NEAT1_1 expression was increased in DLBCL tissue compared to lymphnoditis tissue samples (P< 0.001). The NEAT1_1 level was positively related to stage (P= 0.031), IPI (P= 0.017), extranodal site involvement (P= 0.042) and drug response (P= 0.040). Kaplan-Meier analysis showed that high expression levels of NEAT1_1 were correlated with a poor prognosis in DLBCL patients. After shRNA-NEAT1_1 was transfected into OCI-Ly1 and SUDHL-4 for 24 h, the NEAT1_1 level decreased to approximately one-third the level of the control. Moreover, the viability and migration ability of the DLBCL cell lines were significantly suppressed. shRNA-NEAT1_1 induced apoptosis in both DLBCL cell lines.

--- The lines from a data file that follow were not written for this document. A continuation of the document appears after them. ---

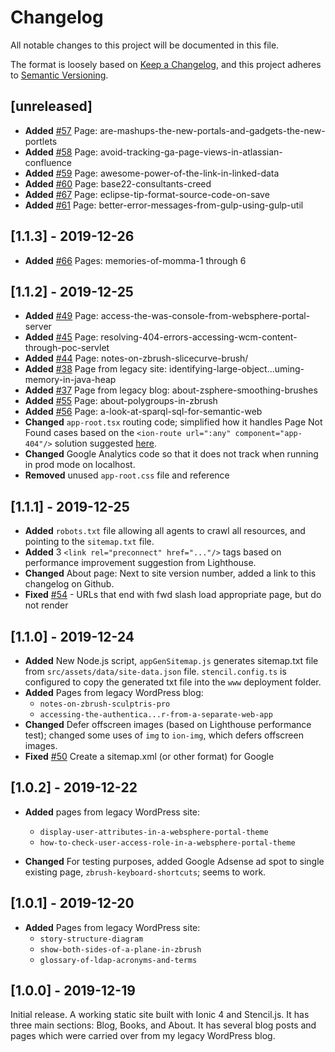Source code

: # Changelog
All notable changes to this project will be documented in this file.

The format is loosely based on [Keep a Changelog](https://keepachangelog.com/en/1.0.0/),
and this project adheres to [Semantic Versioning](https://semver.org/spec/v2.0.0.html).

## [unreleased]

- **Added** [#57](https://github.com/codyburleson/cburleson-pwa/issues/57) Page: are-mashups-the-new-portals-and-gadgets-the-new-portlets
- **Added** [#58](https://github.com/codyburleson/cburleson-pwa/issues/58) Page: avoid-tracking-ga-page-views-in-atlassian-confluence
- **Added** [#59](https://github.com/codyburleson/cburleson-pwa/issues/59) Page: awesome-power-of-the-link-in-linked-data
- **Added** [#60](https://github.com/codyburleson/cburleson-pwa/issues/60) Page: base22-consultants-creed
- **Added** [#67](https://github.com/codyburleson/cburleson-pwa/issues/67) Page: eclipse-tip-format-source-code-on-save
- **Added** [#61](https://github.com/codyburleson/cburleson-pwa/issues/61) Page: better-error-messages-from-gulp-using-gulp-util

## [1.1.3] - 2019-12-26

- **Added** [#66](https://github.com/codyburleson/cburleson-pwa/issues/66) Pages: memories-of-momma-1 through 6

## [1.1.2] - 2019-12-25

- **Added** [#49](https://github.com/codyburleson/cburleson-pwa/issues/49) Page: access-the-was-console-from-websphere-portal-server
- **Added** [#45](https://github.com/codyburleson/cburleson-pwa/issues/45) Page: resolving-404-errors-accessing-wcm-content-through-poc-servlet
- **Added** [#44](https://github.com/codyburleson/cburleson-pwa/issues/44) Page: notes-on-zbrush-slicecurve-brush/
- **Added** [#38](https://github.com/codyburleson/cburleson-pwa/issues/38) Page from legacy site: identifying-large-object...uming-memory-in-java-heap
- **Added** [#37](https://github.com/codyburleson/cburleson-pwa/issues/37) Page from legacy blog: about-zsphere-smoothing-brushes
- **Added** [#55](https://github.com/codyburleson/cburleson-pwa/issues/55) Page: about-polygroups-in-zbrush
- **Added** [#56](https://github.com/codyburleson/cburleson-pwa/issues/56) Page: a-look-at-sparql-sql-for-semantic-web
- **Changed** `app-root.tsx` routing code; simplified how it handles Page Not Found cases based on the `<ion-route url=":any" component="app-404"/>` solution suggested [here](https://github.com/ionic-team/ionic/issues/18687).
- **Changed** Google Analytics code so that it does not track when running in prod mode on localhost.
- **Removed** unused `app-root.css` file and reference

## [1.1.1] - 2019-12-25

- **Added** `robots.txt` file allowing all agents to crawl all resources, and pointing to the `sitemap.txt` file.
- **Added** 3 `<link rel="preconnect" href="..."/>` tags based on performance improvement suggestion from Lighthouse.
- **Changed** About page: Next to site version number, added a link to this changelog on Github.
- **Fixed** [#54](https://github.com/codyburleson/cburleson-pwa/issues/54) - URLs that end with fwd slash load appropriate page, but do not render

## [1.1.0] - 2019-12-24

- **Added** New Node.js script, `appGenSitemap.js` generates sitemap.txt file from `src/assets/data/site-data.json` file. `stencil.config.ts` is configured to copy the generated txt file into the `www` deployment folder.
- **Added** Pages from legacy WordPress blog: 
    - `notes-on-zbrush-sculptris-pro`
    - `accessing-the-authentica...r-from-a-separate-web-app`
- **Changed** Defer offscreen images (based on Lighthouse performance test); changed some uses of `img` to `ion-img`, which defers offscreen images.
- **Fixed** [#50](https://github.com/codyburleson/cburleson-pwa/issues/50) Create a sitemap.xml (or other format) for Google

## [1.0.2] - 2019-12-22

- **Added** pages from legacy WordPress site: 
    - `display-user-attributes-in-a-websphere-portal-theme`
    - `how-to-check-user-access-role-in-a-websphere-portal-theme`

- **Changed** For testing purposes, added Google Adsense ad spot to single existing page, `zbrush-keyboard-shortcuts`; seems to work.

## [1.0.1] - 2019-12-20

- **Added** Pages from legacy WordPress site: 
    - `story-structure-diagram`
    - `show-both-sides-of-a-plane-in-zbrush`
    - `glossary-of-ldap-acronyms-and-terms`

## [1.0.0] - 2019-12-19

Initial release. A working static site built with Ionic 4 and Stencil.js. It has three main sections: Blog, Books, and About. It has several blog posts and pages which were carried over from my legacy WordPress blog.

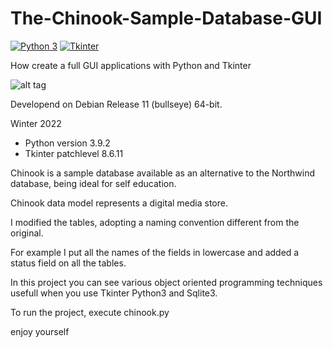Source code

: # The-Chinook-Sample-Database-GUI
[![Python 3](https://img.shields.io/badge/python-3%20-blue.svg)](https://www.python.org/downloads/)
[![Tkinter](https://img.shields.io/badge/Tkinter%20-green.svg)](https://docs.python.org/3/library/tk.html)

How create a full GUI applications with Python and Tkinter

![alt tag](https://user-images.githubusercontent.com/5463566/150774070-2d3216f6-4b93-4ee4-9874-e6dbfb5e5fa8.png)

Developend on Debian Release 11 (bullseye) 64-bit.

Winter 2022

- Python version 3.9.2
- Tkinter patchlevel 8.6.11

Chinook is a sample database available as an alternative to the Northwind database, being ideal for self education.

Chinook data model represents a digital media store.

I modified the tables, adopting a naming convention different from the original.

For example I put all the names of the fields in lowercase and added a status field on all the tables.

In this project you can see various object oriented programming techniques usefull when you use Tkinter Python3 and Sqlite3.

To run the project, execute chinook.py


enjoy yourself
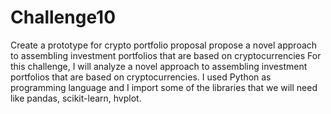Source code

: # Challenge10
Create a prototype for crypto portfolio proposal
 propose a novel approach to assembling investment portfolios that are based on cryptocurrencies
For this challenge, I will analyze a novel approach to assembling investment portfolios that are based on cryptocurrencies. I used Python as programming language and I import some of the libraries that we will need like pandas, scikit-learn, hvplot.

Our results showed that NEAT1_1 plays an oncogenic role in DLBCL. NEAT1_1 expression may serve as a predictive marker for DLBCL patients.
许多研究表明,长链非编码 RNA(lncRNA),NEAT1_1,在各种人类肿瘤实体中发挥关键作用,与恶性肿瘤患者的生存有关。然而,NEAT1_1 在弥漫性大 B 细胞淋巴瘤(DLBCL)中的作用尚不清楚。本研究旨在探讨 NEAT1_1 在 DLBCL 中的作用。
采用原位杂交法检测 64 例 DLBCL 患者和 15 例淋巴结炎患者石蜡包埋组织中 NEAT1_1 的表达,并分析其与临床病理特征及患者生存的关系。采用 shRNA 敲低 DLBCL 细胞系 OCI-Ly1 和 SUDHL-4 中的 NEAT1_1 后,通过 CCK8 检测、Annexin V-FITC/PI 双染法检测和迁移滤器检测分别评估细胞活力、细胞凋亡和细胞迁移。
与淋巴结炎组织样本相比,DLBCL 组织中 NEAT1_1 的表达增加(P<0.001)。NEAT1_1 水平与分期(P=0.031)、IPI(P=0.017)、结外部位受累(P=0.042)和药物反应(P=0.040)呈正相关。Kaplan-Meier 分析显示,NEAT1_1 高表达与 DLBCL 患者预后不良相关。shRNA-NEAT1_1 转染 OCI-Ly1 和 SUDHL-4 24 h 后,NEAT1_1 水平降至对照组的约三分之一。此外,DLBCL 细胞系的活力和迁移能力明显受到抑制。shRNA-NEAT1_1 诱导了两种 DLBCL 细胞系的凋亡。
我们的研究结果表明,NEAT1_1 在 DLBCL 中发挥致癌作用。NEAT1_1 的表达可能成为预测 DLBCL 患者的一个标志物。